=== Material to process ===
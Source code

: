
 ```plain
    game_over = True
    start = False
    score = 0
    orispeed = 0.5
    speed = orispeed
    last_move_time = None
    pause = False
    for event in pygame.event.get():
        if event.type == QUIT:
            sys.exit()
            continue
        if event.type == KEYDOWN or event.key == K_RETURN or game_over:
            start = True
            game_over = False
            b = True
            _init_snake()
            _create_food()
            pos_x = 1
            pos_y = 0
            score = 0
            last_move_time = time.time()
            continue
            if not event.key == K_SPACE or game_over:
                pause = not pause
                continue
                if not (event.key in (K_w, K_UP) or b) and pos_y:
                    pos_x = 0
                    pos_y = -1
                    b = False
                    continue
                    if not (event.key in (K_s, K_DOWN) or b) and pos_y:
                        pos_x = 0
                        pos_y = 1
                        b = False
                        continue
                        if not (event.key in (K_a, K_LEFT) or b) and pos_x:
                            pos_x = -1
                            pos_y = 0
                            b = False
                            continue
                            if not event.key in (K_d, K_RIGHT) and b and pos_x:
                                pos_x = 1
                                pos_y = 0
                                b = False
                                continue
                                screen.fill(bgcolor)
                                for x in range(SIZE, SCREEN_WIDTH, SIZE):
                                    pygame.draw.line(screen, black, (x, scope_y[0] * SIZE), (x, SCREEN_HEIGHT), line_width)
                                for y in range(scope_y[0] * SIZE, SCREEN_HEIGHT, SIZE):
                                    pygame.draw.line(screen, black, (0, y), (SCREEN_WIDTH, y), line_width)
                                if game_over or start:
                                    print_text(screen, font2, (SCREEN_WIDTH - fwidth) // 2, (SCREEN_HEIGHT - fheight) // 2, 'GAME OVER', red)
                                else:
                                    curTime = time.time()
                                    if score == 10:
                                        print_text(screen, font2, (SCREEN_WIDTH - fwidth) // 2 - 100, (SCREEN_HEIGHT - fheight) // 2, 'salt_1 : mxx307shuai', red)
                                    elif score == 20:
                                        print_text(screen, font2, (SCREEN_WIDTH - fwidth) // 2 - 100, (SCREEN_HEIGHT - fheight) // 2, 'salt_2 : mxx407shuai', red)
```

==

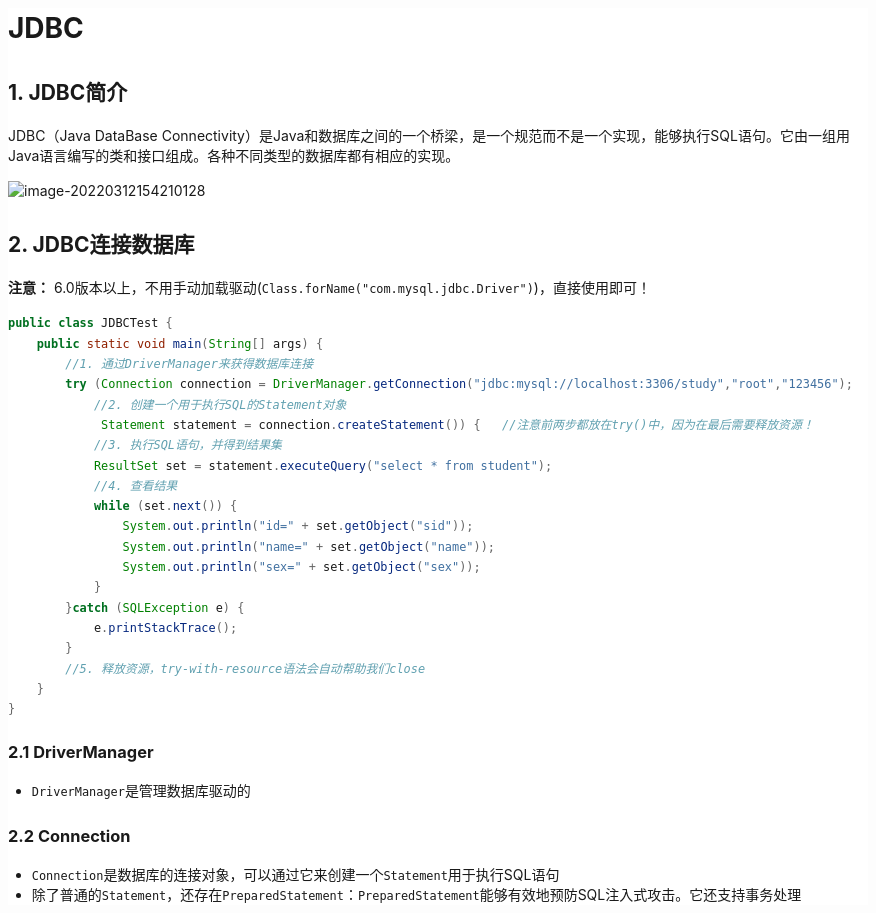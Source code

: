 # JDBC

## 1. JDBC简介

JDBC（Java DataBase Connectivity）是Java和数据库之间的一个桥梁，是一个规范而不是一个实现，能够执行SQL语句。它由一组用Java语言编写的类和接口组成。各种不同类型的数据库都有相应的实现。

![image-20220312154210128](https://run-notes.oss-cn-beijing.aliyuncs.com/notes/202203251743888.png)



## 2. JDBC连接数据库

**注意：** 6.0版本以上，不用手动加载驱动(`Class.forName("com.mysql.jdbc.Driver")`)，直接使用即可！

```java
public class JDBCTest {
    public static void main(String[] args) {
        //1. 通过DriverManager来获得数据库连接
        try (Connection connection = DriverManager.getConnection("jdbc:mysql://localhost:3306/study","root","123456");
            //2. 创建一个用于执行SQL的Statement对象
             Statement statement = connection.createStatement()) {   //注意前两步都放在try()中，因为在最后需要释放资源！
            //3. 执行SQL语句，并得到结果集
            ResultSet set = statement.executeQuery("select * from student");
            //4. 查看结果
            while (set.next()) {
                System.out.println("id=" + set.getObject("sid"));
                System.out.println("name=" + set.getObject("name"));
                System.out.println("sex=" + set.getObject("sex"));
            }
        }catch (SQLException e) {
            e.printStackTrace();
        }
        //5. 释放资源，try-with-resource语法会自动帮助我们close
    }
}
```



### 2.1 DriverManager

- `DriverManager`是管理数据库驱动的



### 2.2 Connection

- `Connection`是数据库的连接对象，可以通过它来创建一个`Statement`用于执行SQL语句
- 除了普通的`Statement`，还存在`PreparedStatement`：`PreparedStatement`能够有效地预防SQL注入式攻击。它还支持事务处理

=== Activity ===
If a line in the data contains the string "start", copy it.

=== Task answer ===
    start = False
            start = True
                                if game_over or start:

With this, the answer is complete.